Lesage et coll. (1993) ont mesuré les concentrations de chlorure de vinyle dans le lixiviat d'un site municipal d'enfouissement des déchets solides à Guelph, en Ontario; des concentrations moyennes de chlorure de vinyle de 14 µg/L et de 23 µg/L ont été détectées dans les échantillons (en nombre indéterminé) recueillis en 1988 et en 1989, respectivement. En 2007, 0,538 tonne de chlorure de vinyle a été rejetée dans le sol aux endroits suivants : Thorold, en Ontario; Sarnia, en Ontario; Winnipeg, au Manitoba (INRP, 2007).

Lors d'une étude réalisée pour déterminer le potentiel de production de chlorure de vinyle par des processus naturels dans le sol, on a recherché la présence d'hydrocarbures halogénés volatils dans des échantillons d'air du sol et d'air ambiant. Les concentrations de chlorure de vinyle dans l'air du sol étaient nettement plus élevées que celles dans l'air ambiant, suggérant une formation naturelle dans le sol. Étant donné que les concentrations de chlorure de vinyle, de trichloroéthène et de tétrachloroéthène dans l'air ambiant étaient très faibles, les auteurs ont conclu que les concentrations nettement plus élevées dans l'air du sol ne pouvaient pas être attribuées à une contamination par l'air ambiant. Les auteurs ont été en mesure de produire du chlorure de vinyle en laboratoire lors d'expériences de suivi en utilisant différents sols vierges et des composés modèles. Les auteurs ont proposé que le chlorure de vinyle pourrait être formé lors de la dégradation oxydative de matière organique présente dans le sol, telle une réaction entre des substances humiques, des ions chlorures et un oxydant (ions ferriques ou radicaux hydroxyles). Les auteurs (Keppler et coll., 2002) ont indiqué que des études plus poussées sont nécessaires pour mieux comprendre la formation et l'importance du chlorure de vinyle d'origine naturelle dans le sol.
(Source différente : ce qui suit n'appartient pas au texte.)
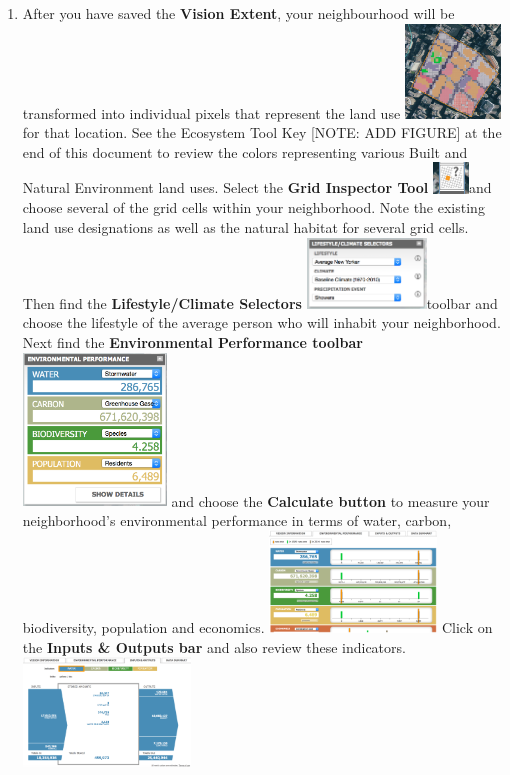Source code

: \documentclass{article}
\begin{document}
\begin{enumerate}[leftmargin=15mm]
\item After you have saved the \textbf{Vision Extent}, your neighbourhood will be transformed into individual pixels that represent the land use \includegraphics[width=0.2\textwidth]{pixels.png} for that location.  See the Ecosystem Tool Key [NOTE: ADD FIGURE] at the end of this document to review the colors representing various Built and Natural Environment land uses.  Select the \textbf{Grid Inspector Tool} \includegraphics[width=0.075\textwidth]{grid_inspect.png}and choose several of the grid cells within your neighborhood.  Note the existing land use designations as well as the natural habitat for several grid cells.  Then find the \textbf{Lifestyle/Climate Selectors} \includegraphics[width=0.25\textwidth]{lifestyle.png}toolbar and choose the lifestyle of the average person who will inhabit your neighborhood.  Next find the \textbf{Environmental Performance toolbar} \includegraphics[width=0.3\textwidth]{env_perf.png} and choose the \textbf{Calculate button} to measure your neighborhood's environmental performance in terms of water, carbon, biodiversity, population and economics. \includegraphics[width=0.35\textwidth]{env_perf2.png}  Click on the \textbf{Inputs \& Outputs bar} and also review these indicators. \includegraphics[width=0.35\textwidth]{in_out.png}


\end{enumerate}
\end{document}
4.3 Devenir dans l'environnement

On ne détecte habituellement pas de chlorure de vinyle dans les eaux souterraines. Des sources possibles de sa présence dans l'eau souterraine comprennent les eaux de lessivage de sites d'enfouissement ainsi que des endroits où il y a eu déversement de chlorure de vinyle ou de précurseurs chlorés de ce composé. Lorsqu'il se retrouve dans le sol, le chlorure de vinyle n'est pas adsorbé sur les particules de sol; s'il ne s'évapore pas, il migre facilement vers les eaux souterraines, où il peut rester pendant des mois ou des années (Parsons et coll., 1984). La demi-vie du chlorure de vinyle monomérique présent en concentration de 1 mg/L dans des eaux libres à une profondeur de 1 m est estimée à 26 minutes, et 90 % du produit disparaît par évaporation en 96 minutes (Verschueren, 1984).

En conditions aérobies, le chlorure de vinyle dans les échantillons prélevés dans un aquifère peu profond (eaux souterraines) se dégradait rapidement : plus de 99 % du produit était dégradé au bout de 108 jours, et environ 65 % était minéralisé en dioxyde de carbone (Davis et Carpenter, 1990). De plus, Bradley et Chapelle (2011) ont rapporté que même dans des conditions hypoxiques (concentrations initiales d'oxygène dissous d'environ 0,1 mg/L) et nominalement anoxique (limite minimale de détection de l'oxygène dissous = 0,01 mg/L), les vitesses de réaction de premier ordre pour la biodégradation du chlorure de vinyle (minéralisation) étaient d'environ 1 à 2 ordres de grandeur plus élevées lors de traitements de sédiments d'eaux souterraines hypoxiques et au moins trois fois plus élevées lors de traitements de sédiments d'eaux de surface hypoxiques que celles observées dans des conditions anoxiques respectives.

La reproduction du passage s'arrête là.